Огорченный таким ответом, Раевский обратился с просьбой к бывшему начальнику штаба 2-й армии генералу Киселеву, ставшему к этому времени министром государственных имуществ: «…Ни жена, ни дети не могли разделить прошедшей вины моей… Как отец, по священному долгу я прошу за детей моих, как крестьянин, я решился прибегнуть с просьбою к министру, которому вверено благосостояние мое… как ссыльный, я осмеливаюсь просить начальника, которому известны вина и служба мои». Далее Раевский упомянул, что болезнь и лета его не дают возможности искупить вину на поле чести, а титул канцелярского служителя хотя и не откроет путь к заслугам, но это звание сотрет титул ссыльного, что позволит детям его занять в соответствии с их способностями достойное место в обществе, не краснея за отца.

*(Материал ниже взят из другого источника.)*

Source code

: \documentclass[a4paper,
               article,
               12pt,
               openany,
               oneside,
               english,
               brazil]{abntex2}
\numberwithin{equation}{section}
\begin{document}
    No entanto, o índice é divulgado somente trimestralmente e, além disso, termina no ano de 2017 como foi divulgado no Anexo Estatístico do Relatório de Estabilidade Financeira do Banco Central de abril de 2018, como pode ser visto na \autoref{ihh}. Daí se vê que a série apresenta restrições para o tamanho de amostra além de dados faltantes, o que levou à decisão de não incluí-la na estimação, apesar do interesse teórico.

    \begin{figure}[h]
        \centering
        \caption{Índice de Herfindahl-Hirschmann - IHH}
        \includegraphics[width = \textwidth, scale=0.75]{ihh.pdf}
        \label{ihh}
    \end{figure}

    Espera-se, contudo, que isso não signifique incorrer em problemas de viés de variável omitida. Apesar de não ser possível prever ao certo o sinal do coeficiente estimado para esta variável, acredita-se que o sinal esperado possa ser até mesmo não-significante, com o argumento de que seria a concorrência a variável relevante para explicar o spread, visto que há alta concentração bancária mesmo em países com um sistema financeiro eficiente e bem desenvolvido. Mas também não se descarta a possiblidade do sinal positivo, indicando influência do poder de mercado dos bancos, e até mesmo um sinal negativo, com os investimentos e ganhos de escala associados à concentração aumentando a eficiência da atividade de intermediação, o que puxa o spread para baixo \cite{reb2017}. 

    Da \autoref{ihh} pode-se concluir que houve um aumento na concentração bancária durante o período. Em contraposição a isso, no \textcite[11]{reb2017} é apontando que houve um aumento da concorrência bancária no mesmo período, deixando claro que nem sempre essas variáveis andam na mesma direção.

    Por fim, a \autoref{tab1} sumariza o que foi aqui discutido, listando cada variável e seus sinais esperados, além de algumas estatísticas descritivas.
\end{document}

Напрасно надеялся Раевский на Киселева. Он ему не помог, а переслал просьбу Бенкендорфу. Киселев хорошо знал незаурядные способности просителя и, очевидно, побаивался, что тот, прикрываясь титулом канцелярского служителя, возродит свою антиправительственную пропаганду.

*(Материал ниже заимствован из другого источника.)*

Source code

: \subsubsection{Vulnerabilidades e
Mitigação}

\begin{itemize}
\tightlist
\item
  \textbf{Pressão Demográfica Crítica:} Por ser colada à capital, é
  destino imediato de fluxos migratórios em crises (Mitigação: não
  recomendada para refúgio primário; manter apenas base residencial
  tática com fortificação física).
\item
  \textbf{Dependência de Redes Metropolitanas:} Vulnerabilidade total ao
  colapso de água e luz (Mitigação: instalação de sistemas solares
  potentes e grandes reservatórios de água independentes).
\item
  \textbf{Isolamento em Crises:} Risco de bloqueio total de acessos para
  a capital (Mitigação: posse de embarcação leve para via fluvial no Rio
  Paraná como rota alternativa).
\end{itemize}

Если раньше Раевский питал какую-то надежду поступить на казенную службу, то ответ Бенкендорфа лишил его этой надежды. Встал вопрос: что яге делать? Посоветовавшись с женой и со знакомыми чиновниками Иркутска, он решил попытать счастья на хлеборобской ниве и торговле хлебом.
Задолго до наступления весны начал строить теплицы и парники. Сельский священник Сперанский уважительно относился к поселенцу и часто восхищался его трудолюбием. Увидев теплицу, полюбопытствовал:
— Владимир Федосеевич, позвольте спросить, что вы задумали?
— Буду выращивать арбузы и дыни.
Святой отец был сильно удивлен затеей поселенца, открыто посмеялся над ним, посоветовал не бросать деньги на ветер. Не нашел он поддержки своему начинанию и у пожилых, многоопытных крестьян села, единодушно считавших дело гиблым.
Раевский всех внимательно выслушивал и продолжал свое дело. А два года спустя в одном из писем он сообщал:
«Снимаю ежегодно 150 отличных арбузов и дынь до 100 штук».